Liputan6.com, Jakarta - Komisi III DPR bersama tim pakar mulai melakukan uji kelayakan dan kepatutan calon Hakim Mahkamah Konstitusi (MK). Kandidat pertama yang diuji adalah Atma Suganda yang sehari-hari bekerja sebagai dosen hukum.
Pertanyaan mulai dari satu per satu diajukan tim pakar. Atma berusaha menjawab tiap pertanyaan dengan baik. Namun, ketika giliran pakar hukum Laudin Marsuni bertanya, suasana raut wajah Atma berubah.
"Anda dosen negeri? Sudah dapat izin dari universitas?" tanya Laudin di gedung DPR, Senayan, Jakarta, Senin (3/3/2014).
Atma berusaha menjawab dengan rangkaian kata-kata sedikit bergetar. "Belum," jawab Atma singkat. "Kalau begitu Anda tak bisa melanjutkan," tegas Laudin.
Mendengar pernyataan itu Atma terdiam, tatapannya kosong. Laudin menjelaskan, sebagai dosen yang berstatus Pegawai Negeri Sipil (PNS) harus melapor segala sesuatu pada perwakilan pemerintah.
"Itu wajib karena dia PNS, itu loyalitas sebagai PNS. Tinggalkan rumah saja harus lapor. Saya konsisten tidak boleh lanjut. Gagal menurut saya," tegasnya.
Menurut Laudin, Atma telah melanggar UU Kepegawaian, sehingga proses uji calon Hakim MK tak bisa dilanjutkan. Sebaiknya, ia minta izin ke koordinasi perguruan tinggi swasta (Kopertis). "Kenapa ke Kopertis? Karena dia dosen PNS yang dipekerjakan di universitas swasta," tutur Laudin.

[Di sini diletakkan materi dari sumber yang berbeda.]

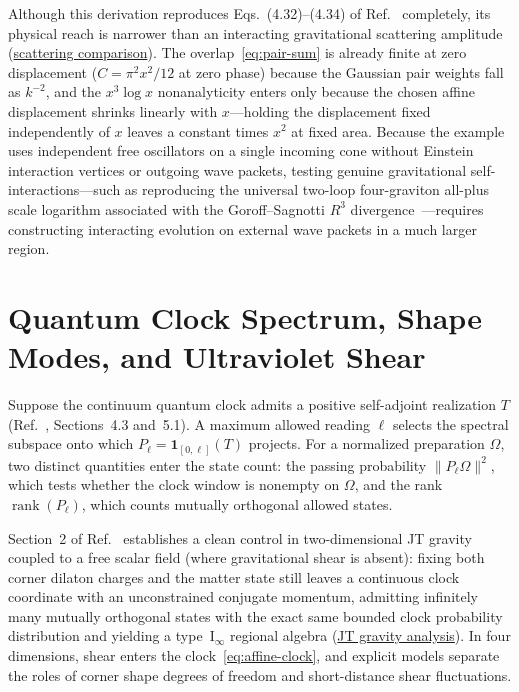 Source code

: \documentclass[10pt,a4paper]{article}
\numberwithin{equation}{section}
\newcommand{\repo}[2]{\href{https://github.com/sprajs/quantum-gravity/blob/main/#1}{#2}}
\newcommand{\rank}{\operatorname{rank}}
\begin{document}
Although this derivation reproduces Eqs.~(4.32)--(4.34) of Ref.~\cite{Chandrasekaran2026} completely, its physical reach is narrower than an interacting gravitational scattering amplitude (\repo{audit/scattering.md}{scattering comparison}).
The overlap~\eqref{eq:pair-sum} is already finite at zero displacement ($C=\pi^2 x^2/12$ at zero phase) because the Gaussian pair weights fall as $k^{-2}$, and the $x^3\log x$ nonanalyticity enters only because the chosen affine displacement shrinks linearly with $x$---holding the displacement fixed independently of $x$ leaves a constant times $x^2$ at fixed area.
Because the example uses independent free oscillators on a single incoming cone without Einstein interaction vertices or outgoing wave packets, testing genuine gravitational self-interactions---such as reproducing the universal two-loop four-graviton all-plus scale logarithm associated with the Goroff--Sagnotti $R^3$ divergence~\cite{GoroffSagnotti1986,DunbarJehuPerkins2017}---requires constructing interacting evolution on external wave packets in a much larger region.

\section{Quantum Clock Spectrum, Shape Modes, and Ultraviolet Shear}
\label{sec:clock}

Suppose the continuum quantum clock admits a positive self-adjoint realization $T$ (Ref.~\cite{Chandrasekaran2026}, Sections~4.3 and~5.1).
A maximum allowed reading $\ell$ selects the spectral subspace onto which $P_\ell = \mathbf{1}_{[0,\ell]}(T)$ projects.
For a normalized preparation $\Omega$, two distinct quantities enter the state count: the passing probability $\|P_\ell\Omega\|^2$, which tests whether the clock window is nonempty on $\Omega$, and the rank $\rank(P_\ell)$, which counts mutually orthogonal allowed states.

Section~2 of Ref.~\cite{Chandrasekaran2026} establishes a clean control in two-dimensional JT gravity coupled to a free scalar field (where gravitational shear is absent): fixing both corner dilaton charges and the matter state still leaves a continuous clock coordinate with an unconstrained conjugate momentum, admitting infinitely many mutually orthogonal states with the exact same bounded clock probability distribution and yielding a type~$\mathrm{I}_\infty$ regional algebra (\repo{audit/02-jt.md}{JT gravity analysis}).
In four dimensions, shear enters the clock~\eqref{eq:affine-clock}, and explicit models separate the roles of corner shape degrees of freedom and short-distance shear fluctuations.
\end{document}

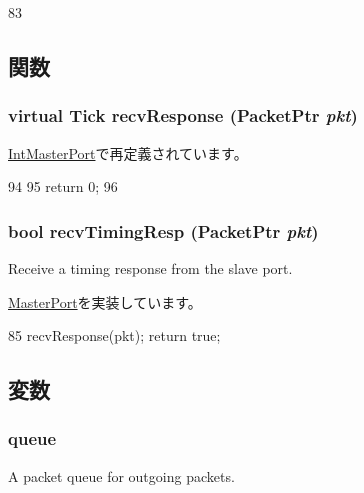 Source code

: \begin{DoxyCode}
83     {}
\end{DoxyCode}


\subsection{関数}
\hypertarget{classMessageMasterPort_ae473b2a0c55e73359b9643810869ca81}{
\subsubsection[{recvResponse}]{\setlength{\rightskip}{0pt plus 5cm}virtual {\bf Tick} recvResponse ({\bf PacketPtr} {\em pkt})}}
\label{classMessageMasterPort_ae473b2a0c55e73359b9643810869ca81}


\hyperlink{classX86ISA_1_1IntDevice_1_1IntMasterPort_a96d1a00beed669f9145d55bc3675d99c}{IntMasterPort}で再定義されています。


\begin{DoxyCode}
94     {
95         return 0;
96     }
\end{DoxyCode}
\hypertarget{classMessageMasterPort_a482dba5588f4bee43e498875a61e5e0b}{
\subsubsection[{recvTimingResp}]{\setlength{\rightskip}{0pt plus 5cm}bool recvTimingResp ({\bf PacketPtr} {\em pkt})}}
\label{classMessageMasterPort_a482dba5588f4bee43e498875a61e5e0b}
Receive a timing response from the slave port. 

\hyperlink{classMasterPort_abd323548d6c93f8b0543f1fe3a86ca35}{MasterPort}を実装しています。


\begin{DoxyCode}
85 { recvResponse(pkt); return true; }
\end{DoxyCode}


\subsection{変数}
\hypertarget{classMessageMasterPort_aae3ed0c3ef8ff189915e74fe401279b5}{
\subsubsection[{queue}]{ {\bf queue}}}
\label{classMessageMasterPort_aae3ed0c3ef8ff189915e74fe401279b5}
A packet queue for outgoing packets.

Selain itu, Atma kembali tergagap-gagap ketika mencoba menjawab pertanyaan yang dilayangkan oleh Guru Besar Hukum Tata Negara Saldi Isra. Ia ditanyakan mendaftar dalam posisi sebagai dosen atau praktisi hukum. Atma menjawab ia mendaftar sebagai dosen.
"Lalu sudah berapa jurnal yang Anda buat?" tanya Saldi.
Cukup lama Atma memakai waktu sebelum menjawab pertanyaan tersebut, sampai akhirnya ia ditegur. "Ada tahun 2011 lalu," jawabnya.
Ketika ditanya judul dari artikel yang ditulisnya pun Atma tak bisa memberitahukan. Ia lantas berkilah kapasitasnya sebagai dosen masih lemah. Saldi pun tampak kecewa dengan pernyataan demikian.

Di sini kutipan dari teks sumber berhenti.